* _Problem to work on_:
Give back the data in full, with every line exact.

BEGIN

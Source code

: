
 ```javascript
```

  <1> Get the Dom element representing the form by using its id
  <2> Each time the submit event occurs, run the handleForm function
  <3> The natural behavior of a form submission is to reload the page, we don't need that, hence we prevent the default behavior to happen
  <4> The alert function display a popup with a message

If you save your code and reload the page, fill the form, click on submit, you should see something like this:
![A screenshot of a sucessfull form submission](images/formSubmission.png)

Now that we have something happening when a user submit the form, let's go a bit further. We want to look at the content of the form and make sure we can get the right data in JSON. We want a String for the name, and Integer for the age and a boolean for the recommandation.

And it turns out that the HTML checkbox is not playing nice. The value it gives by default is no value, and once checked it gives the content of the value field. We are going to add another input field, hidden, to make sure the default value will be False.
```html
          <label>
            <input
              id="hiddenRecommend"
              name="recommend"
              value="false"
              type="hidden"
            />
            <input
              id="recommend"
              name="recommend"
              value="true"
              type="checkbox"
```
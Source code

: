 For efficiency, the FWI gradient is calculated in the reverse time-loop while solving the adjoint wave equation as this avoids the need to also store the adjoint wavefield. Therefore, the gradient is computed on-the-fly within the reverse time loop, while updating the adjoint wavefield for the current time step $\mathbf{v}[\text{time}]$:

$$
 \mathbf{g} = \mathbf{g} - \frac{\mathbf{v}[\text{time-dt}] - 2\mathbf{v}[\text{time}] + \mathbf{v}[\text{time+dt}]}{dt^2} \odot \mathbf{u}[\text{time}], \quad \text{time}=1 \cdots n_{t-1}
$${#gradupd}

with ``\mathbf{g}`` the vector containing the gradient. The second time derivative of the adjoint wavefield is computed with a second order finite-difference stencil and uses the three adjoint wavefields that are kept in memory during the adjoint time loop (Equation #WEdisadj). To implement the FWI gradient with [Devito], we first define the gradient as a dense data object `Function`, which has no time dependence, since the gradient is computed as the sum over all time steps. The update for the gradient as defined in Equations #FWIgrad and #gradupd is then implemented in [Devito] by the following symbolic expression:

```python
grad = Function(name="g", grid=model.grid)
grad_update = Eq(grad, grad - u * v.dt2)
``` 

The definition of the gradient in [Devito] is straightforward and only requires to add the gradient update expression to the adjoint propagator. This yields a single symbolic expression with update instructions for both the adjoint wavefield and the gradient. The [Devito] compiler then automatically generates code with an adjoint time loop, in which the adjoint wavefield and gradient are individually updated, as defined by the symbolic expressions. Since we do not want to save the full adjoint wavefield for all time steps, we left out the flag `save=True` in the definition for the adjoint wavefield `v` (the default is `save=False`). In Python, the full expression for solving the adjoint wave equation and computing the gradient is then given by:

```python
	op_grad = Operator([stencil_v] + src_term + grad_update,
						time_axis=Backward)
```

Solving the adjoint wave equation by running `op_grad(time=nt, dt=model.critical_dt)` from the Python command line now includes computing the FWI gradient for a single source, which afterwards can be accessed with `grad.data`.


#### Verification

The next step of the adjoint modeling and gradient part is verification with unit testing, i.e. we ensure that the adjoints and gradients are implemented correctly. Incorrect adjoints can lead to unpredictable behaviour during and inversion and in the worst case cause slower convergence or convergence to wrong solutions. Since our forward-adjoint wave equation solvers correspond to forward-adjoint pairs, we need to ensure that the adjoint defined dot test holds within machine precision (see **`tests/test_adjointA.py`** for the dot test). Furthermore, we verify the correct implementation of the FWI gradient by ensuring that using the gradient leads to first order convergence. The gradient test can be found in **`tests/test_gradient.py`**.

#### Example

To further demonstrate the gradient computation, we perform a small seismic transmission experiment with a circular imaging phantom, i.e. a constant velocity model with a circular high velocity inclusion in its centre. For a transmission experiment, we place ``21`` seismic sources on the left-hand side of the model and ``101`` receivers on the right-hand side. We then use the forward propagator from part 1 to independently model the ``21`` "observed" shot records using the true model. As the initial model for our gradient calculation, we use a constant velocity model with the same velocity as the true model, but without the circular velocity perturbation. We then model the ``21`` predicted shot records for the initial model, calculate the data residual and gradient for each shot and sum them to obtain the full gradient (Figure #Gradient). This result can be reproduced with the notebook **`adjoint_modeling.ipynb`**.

END

* _Exercise response_:
Source code

:
 ```javascript
```

  <1> Get the Dom element representing the form by using its id
  <2> Each time the submit event occurs, run the handleForm function
  <3> The natural behavior of a form submission is to reload the page, we don't need that, hence we prevent the default behavior to happen
  <4> The alert function display a popup with a message

If you save your code and reload the page, fill the form, click on submit, you should see something like this:
![A screenshot of a sucessfull form submission](images/formSubmission.png)

Now that we have something happening when a user submit the form, let's go a bit further. We want to look at the content of the form and make sure we can get the right data in JSON. We want a String for the name, and Integer for the age and a boolean for the recommandation.

And it turns out that the HTML checkbox is not playing nice. The value it gives by default is no value, and once checked it gives the content of the value field. We are going to add another input field, hidden, to make sure the default value will be False.
```html
          <label>
            <input
              id="hiddenRecommend"
              name="recommend"
              value="false"
              type="hidden"
            />
            <input
              id="recommend"
              name="recommend"
              value="true"
              type="checkbox"
```
Source code

: For efficiency, the FWI gradient is calculated in the reverse time-loop while solving the adjoint wave equation as this avoids the need to also store the adjoint wavefield. Therefore, the gradient is computed on-the-fly within the reverse time loop, while updating the adjoint wavefield for the current time step $\mathbf{v}[\text{time}]$:

$$
 \mathbf{g} = \mathbf{g} - \frac{\mathbf{v}[\text{time-dt}] - 2\mathbf{v}[\text{time}] + \mathbf{v}[\text{time+dt}]}{dt^2} \odot \mathbf{u}[\text{time}], \quad \text{time}=1 \cdots n_{t-1}
$${#gradupd}

with ``\mathbf{g}`` the vector containing the gradient. The second time derivative of the adjoint wavefield is computed with a second order finite-difference stencil and uses the three adjoint wavefields that are kept in memory during the adjoint time loop (Equation #WEdisadj). To implement the FWI gradient with [Devito], we first define the gradient as a dense data object `Function`, which has no time dependence, since the gradient is computed as the sum over all time steps. The update for the gradient as defined in Equations #FWIgrad and #gradupd is then implemented in [Devito] by the following symbolic expression:

```python
grad = Function(name="g", grid=model.grid)
grad_update = Eq(grad, grad - u * v.dt2)
``` 

The definition of the gradient in [Devito] is straightforward and only requires to add the gradient update expression to the adjoint propagator. This yields a single symbolic expression with update instructions for both the adjoint wavefield and the gradient. The [Devito] compiler then automatically generates code with an adjoint time loop, in which the adjoint wavefield and gradient are individually updated, as defined by the symbolic expressions. Since we do not want to save the full adjoint wavefield for all time steps, we left out the flag `save=True` in the definition for the adjoint wavefield `v` (the default is `save=False`). In Python, the full expression for solving the adjoint wave equation and computing the gradient is then given by:

```python
	op_grad = Operator([stencil_v] + src_term + grad_update,
						time_axis=Backward)
```

Solving the adjoint wave equation by running `op_grad(time=nt, dt=model.critical_dt)` from the Python command line now includes computing the FWI gradient for a single source, which afterwards can be accessed with `grad.data`.


#### Verification

The next step of the adjoint modeling and gradient part is verification with unit testing, i.e. we ensure that the adjoints and gradients are implemented correctly. Incorrect adjoints can lead to unpredictable behaviour during and inversion and in the worst case cause slower convergence or convergence to wrong solutions. Since our forward-adjoint wave equation solvers correspond to forward-adjoint pairs, we need to ensure that the adjoint defined dot test holds within machine precision (see **`tests/test_adjointA.py`** for the dot test). Furthermore, we verify the correct implementation of the FWI gradient by ensuring that using the gradient leads to first order convergence. The gradient test can be found in **`tests/test_gradient.py`**.

#### Example

To further demonstrate the gradient computation, we perform a small seismic transmission experiment with a circular imaging phantom, i.e. a constant velocity model with a circular high velocity inclusion in its centre. For a transmission experiment, we place ``21`` seismic sources on the left-hand side of the model and ``101`` receivers on the right-hand side. We then use the forward propagator from part 1 to independently model the ``21`` "observed" shot records using the true model. As the initial model for our gradient calculation, we use a constant velocity model with the same velocity as the true model, but without the circular velocity perturbation. We then model the ``21`` predicted shot records for the initial model, calculate the data residual and gradient for each shot and sum them to obtain the full gradient (Figure #Gradient). This result can be reproduced with the notebook **`adjoint_modeling.ipynb`**.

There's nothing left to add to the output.